§ TASK DIRECTIONS:
The data must be returned exactly. No line may be left out.

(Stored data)
════════════════════

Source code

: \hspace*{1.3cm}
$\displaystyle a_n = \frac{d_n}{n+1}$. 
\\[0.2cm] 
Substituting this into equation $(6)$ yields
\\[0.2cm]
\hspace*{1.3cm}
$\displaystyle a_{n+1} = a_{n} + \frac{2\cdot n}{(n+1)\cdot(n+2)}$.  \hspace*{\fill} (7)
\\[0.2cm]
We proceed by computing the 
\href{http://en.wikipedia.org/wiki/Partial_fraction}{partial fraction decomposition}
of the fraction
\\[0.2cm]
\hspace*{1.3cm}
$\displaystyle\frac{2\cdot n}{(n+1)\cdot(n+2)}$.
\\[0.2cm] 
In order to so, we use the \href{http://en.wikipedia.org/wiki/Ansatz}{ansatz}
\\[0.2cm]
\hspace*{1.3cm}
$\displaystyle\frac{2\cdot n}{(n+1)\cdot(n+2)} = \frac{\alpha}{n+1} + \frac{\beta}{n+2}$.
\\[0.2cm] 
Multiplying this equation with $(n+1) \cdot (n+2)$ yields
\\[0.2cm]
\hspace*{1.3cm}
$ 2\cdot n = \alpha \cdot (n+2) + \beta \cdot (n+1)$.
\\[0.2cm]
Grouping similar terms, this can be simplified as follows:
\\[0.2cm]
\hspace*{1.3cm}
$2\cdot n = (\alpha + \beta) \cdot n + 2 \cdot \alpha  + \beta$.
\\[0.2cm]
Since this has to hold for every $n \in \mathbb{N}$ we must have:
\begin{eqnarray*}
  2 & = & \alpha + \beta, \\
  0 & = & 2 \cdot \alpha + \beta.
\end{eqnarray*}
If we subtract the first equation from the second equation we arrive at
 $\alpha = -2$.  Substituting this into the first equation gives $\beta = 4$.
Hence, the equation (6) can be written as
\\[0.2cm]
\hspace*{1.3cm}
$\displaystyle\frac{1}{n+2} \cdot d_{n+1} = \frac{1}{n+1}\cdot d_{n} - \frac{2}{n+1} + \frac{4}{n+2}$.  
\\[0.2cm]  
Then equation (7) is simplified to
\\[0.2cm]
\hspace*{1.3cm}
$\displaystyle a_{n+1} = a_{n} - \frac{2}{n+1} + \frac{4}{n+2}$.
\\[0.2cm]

════════════════════

§ OUTPUT OF THE EXERCISE:
Source code

: \hspace*{1.3cm}
$\displaystyle a_n = \frac{d_n}{n+1}$. 
\\[0.2cm] 
Substituting this into equation $(6)$ yields
\\[0.2cm]
\hspace*{1.3cm}
$\displaystyle a_{n+1} = a_{n} + \frac{2\cdot n}{(n+1)\cdot(n+2)}$.  \hspace*{\fill} (7)
\\[0.2cm]
We proceed by computing the 
\href{http://en.wikipedia.org/wiki/Partial_fraction}{partial fraction decomposition}
of the fraction
\\[0.2cm]
\hspace*{1.3cm}
$\displaystyle\frac{2\cdot n}{(n+1)\cdot(n+2)}$.
\\[0.2cm] 
In order to so, we use the \href{http://en.wikipedia.org/wiki/Ansatz}{ansatz}
\\[0.2cm]
\hspace*{1.3cm}
$\displaystyle\frac{2\cdot n}{(n+1)\cdot(n+2)} = \frac{\alpha}{n+1} + \frac{\beta}{n+2}$.
\\[0.2cm] 
Multiplying this equation with $(n+1) \cdot (n+2)$ yields
\\[0.2cm]
\hspace*{1.3cm}
$ 2\cdot n = \alpha \cdot (n+2) + \beta \cdot (n+1)$.
\\[0.2cm]
Grouping similar terms, this can be simplified as follows:
\\[0.2cm]
\hspace*{1.3cm}
$2\cdot n = (\alpha + \beta) \cdot n + 2 \cdot \alpha  + \beta$.
\\[0.2cm]
Since this has to hold for every $n \in \mathbb{N}$ we must have:
\begin{eqnarray*}
  2 & = & \alpha + \beta, \\
  0 & = & 2 \cdot \alpha + \beta.
\end{eqnarray*}
If we subtract the first equation from the second equation we arrive at
 $\alpha = -2$.  Substituting this into the first equation gives $\beta = 4$.
Hence, the equation (6) can be written as
\\[0.2cm]
\hspace*{1.3cm}
$\displaystyle\frac{1}{n+2} \cdot d_{n+1} = \frac{1}{n+1}\cdot d_{n} - \frac{2}{n+1} + \frac{4}{n+2}$.  
\\[0.2cm]  
Then equation (7) is simplified to
\\[0.2cm]
\hspace*{1.3cm}
$\displaystyle a_{n+1} = a_{n} - \frac{2}{n+1} + \frac{4}{n+2}$.
\\[0.2cm]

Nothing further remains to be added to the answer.